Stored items
· · ·

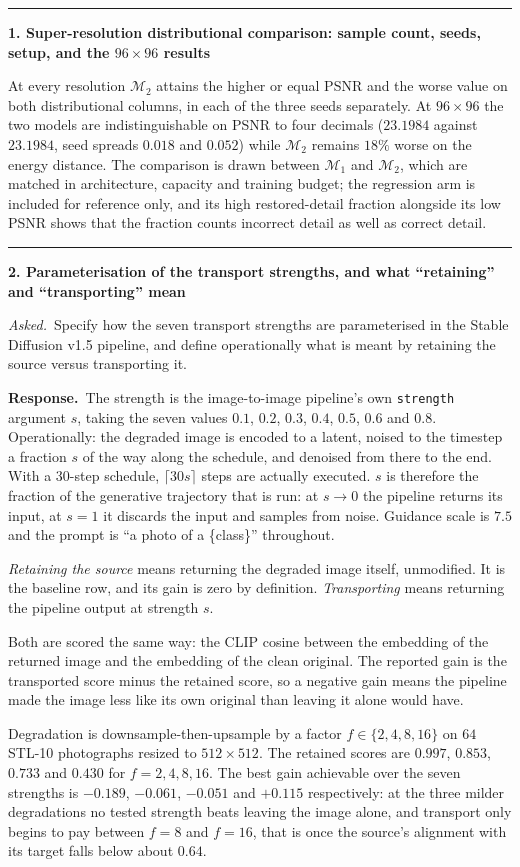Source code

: \documentclass[11pt]{article}
\newcommand{\M}{\mathcal M}
\newenvironment{item12}[1]{%
  \par\medskip\noindent\rule{\textwidth}{0.7pt}\par\nobreak\smallskip
  \noindent\textbf{\large #1}\par\nobreak\smallskip
}{\par\medskip}
\newcommand{\ask}[1]{\noindent\emph{Asked.}\ #1\par\smallskip}
\newcommand{\resp}{\noindent\textbf{Response.}\ }
\begin{document}
\begin{item12}{1. Super-resolution distributional comparison: sample count, seeds, setup, and
the $96\times96$ results}
At every resolution $\M_2$ attains the higher or equal PSNR and the worse value on both
distributional columns, in each of the three seeds separately. At $96\times96$ the two models are
indistinguishable on PSNR to four decimals ($23.1984$ against $23.1984$, seed spreads $0.018$ and
$0.052$) while $\M_2$ remains $18\%$ worse on the energy distance. The comparison is drawn
between $\M_1$ and $\M_2$, which are matched in architecture, capacity and training budget; the
regression arm is included for reference only, and its high restored-detail fraction alongside
its low PSNR shows that the fraction counts incorrect detail as well as correct detail.
\end{item12}

\begin{item12}{2. Parameterisation of the transport strengths, and what ``retaining'' and
``transporting'' mean}
\ask{Specify how the seven transport strengths are parameterised in the Stable Diffusion v1.5
pipeline, and define operationally what is meant by retaining the source versus transporting it.}

\resp The strength is the image-to-image pipeline's own \texttt{strength} argument $s$, taking
the seven values $0.1$, $0.2$, $0.3$, $0.4$, $0.5$, $0.6$ and $0.8$. Operationally: the degraded
image is encoded to a latent,
noised to the timestep a fraction $s$ of the way along the schedule, and denoised from there to
the end. With a $30$-step schedule, $\lceil 30 s\rceil$ steps are actually executed. $s$ is
therefore the fraction of the generative trajectory that is run: at $s\to0$ the pipeline returns
its input, at $s=1$ it discards the input and samples from noise. Guidance scale is $7.5$ and the
prompt is ``a photo of a \{class\}'' throughout.

\emph{Retaining the source} means returning the degraded image itself, unmodified. It is the
baseline row, and its gain is zero by definition.
\emph{Transporting} means returning the pipeline output at strength $s$.

Both are scored the same way: the CLIP cosine between the embedding of the returned image and the
embedding of the clean original. The reported gain is the transported score minus the retained
score, so a negative gain means the pipeline made the image less like its own original than
leaving it alone would have.

Degradation is downsample-then-upsample by a factor $f\in\{2,4,8,16\}$ on $64$ STL-10 photographs
resized to $512\times512$. The retained scores are $0.997$, $0.853$, $0.733$ and $0.430$ for
$f=2,4,8,16$. The best gain achievable over the seven strengths is $-0.189$, $-0.061$, $-0.051$
and $+0.115$ respectively: at the three milder degradations no tested strength beats leaving the
image alone, and transport only begins to pay between $f=8$ and $f=16$, that is once the source's
alignment with its target falls below about $0.64$.


\end{item12}
\end{document}
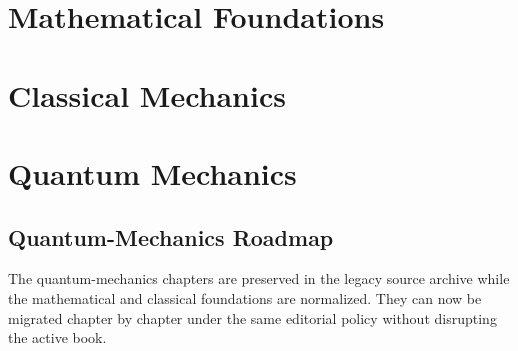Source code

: \part{Mathematical Foundations}




\part{Classical Mechanics}



\part{Quantum Mechanics}
\chapter*{Quantum-Mechanics Roadmap}
The quantum-mechanics chapters are preserved in the legacy source archive while the mathematical and classical foundations are normalized. They can now be migrated chapter by chapter under the same editorial policy without disrupting the active book.
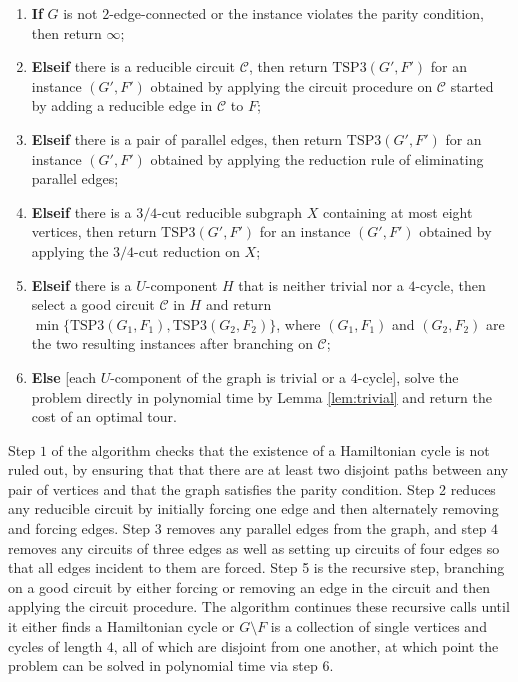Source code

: \begin{enumerate}
\item {\bf If} $G$ is not $2$-edge-connected or the instance violates the parity condition, then return $\infty$;
\item {\bf Elseif} there is a reducible circuit $\mathcal{C}$, then return $\text{TSP3}(G', F')$ for an instance $(G',F')$ obtained by applying the circuit procedure on $\mathcal{C}$ started by adding a reducible edge in $\mathcal{C}$ to $F$;
\item {\bf Elseif} there is a pair of parallel edges, then return $\text{TSP3}(G',F')$ for an instance $(G',F')$ obtained by applying the reduction rule of eliminating parallel edges;
\item {\bf Elseif} there is a $3/4$-cut reducible subgraph $X$ containing at most eight vertices, then return $\text{TSP3}(G',F')$ for an instance $(G',F')$ obtained by applying the $3/4$-cut reduction on $X$;
\item {\bf Elseif} there is a $U$-component $H$ that is neither trivial nor a $4$-cycle, then select a good circuit $\mathcal{C}$ in $H$ and return $\min\{\text{TSP3}(G_1,F_1), \text{TSP3}(G_2,F_2)\}$, where $(G_1,F_1)$ and $(G_2,F_2)$ are the
two resulting instances after branching on $\mathcal{C}$;
\item {\bf Else} [each $U$-component of the graph is trivial or a $4$-cycle], solve the problem directly in polynomial time by Lemma \ref{lem:trivial} and return the cost of an optimal tour.
\end{enumerate}

Step $1$ of the algorithm checks that the existence of a Hamiltonian cycle is not ruled out, by ensuring that that there are at least two disjoint paths between any pair of vertices and that the graph satisfies the parity condition. Step 2 reduces any reducible circuit by initially forcing one edge and then alternately removing and forcing edges. Step $3$ removes any parallel edges from the graph, and step $4$ removes any circuits of three edges as well as setting up circuits of four edges so that all edges incident to them are forced. Step 5 is the recursive step, branching on a good circuit by either forcing or removing an edge in the circuit and then applying the circuit procedure. The algorithm continues these recursive calls until it either finds a Hamiltonian cycle or $G \setminus F$ is a collection of single vertices and cycles of length $4$, all of which are disjoint from one another, at which point the problem can be solved in polynomial time via step $6$.

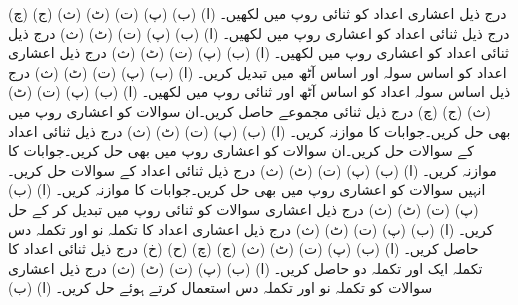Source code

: درج ذیل اعشاری اعداد کو ثنائی روپ  میں لکھیں۔
(ا)		(ب)		(پ)		(ت)	
(ٹ)		(ث)		(ج)		(چ)	
درج ذیل ثنائی اعداد کو اعشاری روپ میں لکھیں۔
(ا)				(ب)			
(پ)				(ت)		
(ٹ)			(ث)				
درج ذیل ثنائی اعداد کو اعشاری روپ  میں لکھیں۔
(ا)				(ب)		
(پ)			(ت)		
(ٹ)			(ث)		
درج ذیل اعشاری اعداد کو اساس سولہ اور اساس آٹھ میں تبدیل کریں۔
(ا)		(ب)		(پ)		(ت)			
(ٹ)		(ث)	
درج ذیل اساس سولہ اعداد کو اساس آٹھ اور ثنائی   روپ  میں لکھیں۔
(ا)		(ب)		(پ)		(ت)		
(ٹ)		(ث)		(ج)		(چ)		
درج ذیل ثنائی  مجموعے حاصل کریں۔ان سوالات کو اعشاری  روپ  میں بھی حل کریں۔جوابات کا موازنہ کریں۔
(ا)				(ب)		
(پ)				(ت)				
(ٹ)				(ث)			
درج ذیل ثنائی اعداد کے سوالات حل کریں۔ان سوالات کو اعشاری  روپ میں بھی حل کریں۔جوابات کا موازنہ کریں۔
(ا)				(ب)		
(پ)				(ت)				
(ٹ)				(ث)	
درج ذیل ثنائی اعداد کے سوالات حل کریں۔انہیں سوالات کو اعشاری  روپ  میں بھی حل کریں۔جوابات کا موازنہ کریں۔
(ا)				(ب)		
(پ)				(ت)				
(ٹ)			(ث)	
درج ذیل اعشاری سوالات کو ثنائی روپ میں تبدیل کر کے حل کریں۔
(ا)				(ب)			
(پ)			(ت)				
(ٹ)			(ث)						
درج ذیل اعشاری اعداد کا تکملہ نو اور تکملہ دس حاصل کریں۔
(ا)				(ب)				
(پ)				(ت)				
(ٹ)			(ث)				
(ج)				(چ)				
(ح)			(خ)				
درج ذیل ثنائی اعداد کا  تکملہ ایک اور تکملہ دو حاصل کریں۔
(ا)				(ب)				
(پ)			(ت)				
(ٹ)				(ث)				
درج ذیل اعشاری سوالات کو تکملہ نو اور تکملہ دس  استعمال کرتے ہوئے  حل کریں۔
(ا)				(ب)				
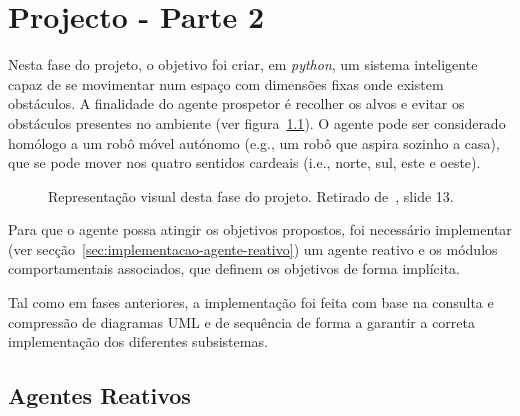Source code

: \chapter{Projecto - Parte 2}\label{ch:projeto-parte2}

Nesta fase do projeto, o objetivo foi criar, em \textit{python}, um sistema inteligente capaz de se movimentar num espaço com dimensões fixas onde existem obstáculos.
A finalidade do agente prospetor é recolher os alvos e evitar os obstáculos presentes no ambiente (ver figura~\ref{fig:agente-prospetor}).
O agente pode ser considerado homólogo a um robô móvel autónomo (e.g., um robô que aspira sozinho a casa), que se pode mover nos quatro sentidos cardeais (i.e., norte, sul, este e oeste).

\begin{figure}[H]
    \begin{center}
    \end{center}
    \caption{Representação visual desta fase do projeto.
    Retirado de~\cite{isel:iasa:slides:arq-agentes-reativos-parte-2}, slide 13.}\label{fig:agente-prospetor}
\end{figure}

Para que o agente possa atingir os objetivos propostos, foi necessário implementar (ver secção~\ref{sec:implementacao-agente-reativo}) um agente reativo e os módulos comportamentais associados, que definem os objetivos de forma implícita.

Tal como em fases anteriores, a implementação foi feita com base na consulta e compressão de diagramas UML e de sequência de forma a garantir a correta implementação dos diferentes subsistemas.


\section{Agentes Reativos}\label{sec:agentes-reativos}

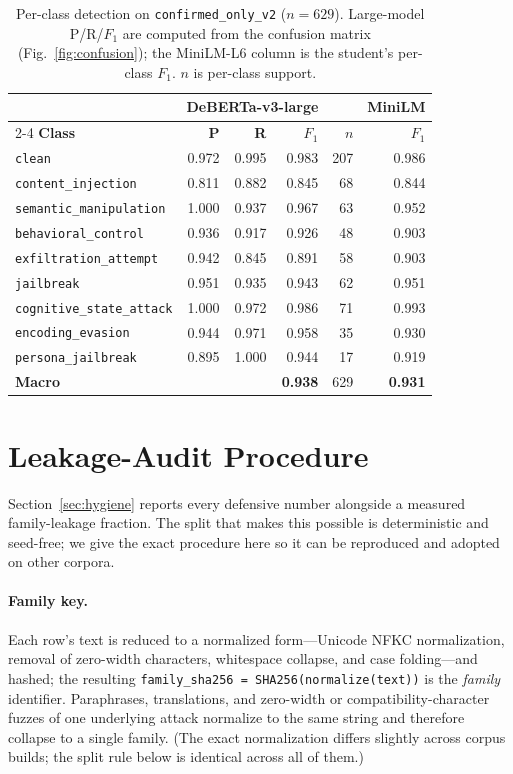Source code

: \documentclass{article}
\begin{document}
\begin{table}[h]
\centering
\small
\caption{Per-class detection on \texttt{confirmed\_only\_v2} ($n=629$). Large-model P/R/$F_1$ are computed from the confusion matrix (Fig.~\ref{fig:confusion}); the MiniLM-L6 column is the student's per-class $F_1$. $n$ is per-class support.}
\label{tab:perclass}
\begin{tabular}{lrrrrr}
\toprule
 & \multicolumn{3}{c}{\textbf{DeBERTa-v3-large}} & & \textbf{MiniLM} \\
\cmidrule(lr){2-4}
\textbf{Class} & \textbf{P} & \textbf{R} & \textbf{$F_1$} & \textbf{$n$} & \textbf{$F_1$} \\
\midrule
\texttt{clean} & 0.972 & 0.995 & 0.983 & 207 & 0.986 \\
\texttt{content\_injection} & 0.811 & 0.882 & 0.845 & 68 & 0.844 \\
\texttt{semantic\_manipulation} & 1.000 & 0.937 & 0.967 & 63 & 0.952 \\
\texttt{behavioral\_control} & 0.936 & 0.917 & 0.926 & 48 & 0.903 \\
\texttt{exfiltration\_attempt} & 0.942 & 0.845 & 0.891 & 58 & 0.903 \\
\texttt{jailbreak} & 0.951 & 0.935 & 0.943 & 62 & 0.951 \\
\texttt{cognitive\_state\_attack} & 1.000 & 0.972 & 0.986 & 71 & 0.993 \\
\texttt{encoding\_evasion} & 0.944 & 0.971 & 0.958 & 35 & 0.930 \\
\texttt{persona\_jailbreak} & 0.895 & 1.000 & 0.944 & 17 & 0.919 \\
\midrule
\textbf{Macro} & & & \textbf{0.938} & 629 & \textbf{0.931} \\
\bottomrule
\end{tabular}
\end{table}

\section{Leakage-Audit Procedure}

Section~\ref{sec:hygiene} reports every defensive number alongside a measured family-leakage fraction. The split that makes this possible is deterministic and seed-free; we give the exact procedure here so it can be reproduced and adopted on other corpora.

\paragraph{Family key.} Each row's text is reduced to a normalized form---Unicode NFKC normalization, removal of zero-width characters, whitespace collapse, and case folding---and hashed; the resulting \texttt{family\_sha256 = SHA256(normalize(text))} is the \emph{family} identifier. Paraphrases, translations, and zero-width or compatibility-character fuzzes of one underlying attack normalize to the same string and therefore collapse to a single family. (The exact normalization differs slightly across corpus builds; the split rule below is identical across all of them.)
\end{document}
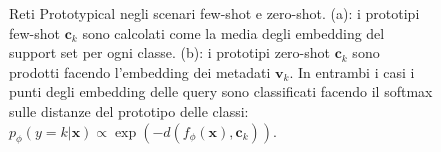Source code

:\documentclass[12pt,a4paper,titlepage]{article}
\begin{document}
\begin{figure}[h]
	\centering
	\qquad
	\label{fig:proto_few_zero_shot}	
	\caption{Reti Prototypical negli scenari few-shot e zero-shot. (a): i prototipi few-shot $\mathbf{c}_k$ sono calcolati come la media degli embedding del support set per ogni classe. (b): i prototipi zero-shot $\mathbf{c}_k$ sono prodotti facendo l'embedding dei metadati $\mathbf{v}_k$. In entrambi i casi i punti degli embedding delle query sono classificati facendo il softmax sulle distanze del prototipo delle classi: $p_\phi(y = k|\mathbf{x}) \propto \exp \left(-d(f_\phi(\mathbf{x}),\mathbf{c}_k) \right)$.~\cite{snell:prototypical}}
\end{figure}
\clearpage
\end{document}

· · ·

TO DO> The answer consists of every line above in which the word "seeds" occurs.

TASK SOLUTION>
\begin{item12}{1. Super-resolution distributional comparison: sample count, seeds, setup, and
distributional columns, in each of the three seeds separately. At $96\times96$ the two models are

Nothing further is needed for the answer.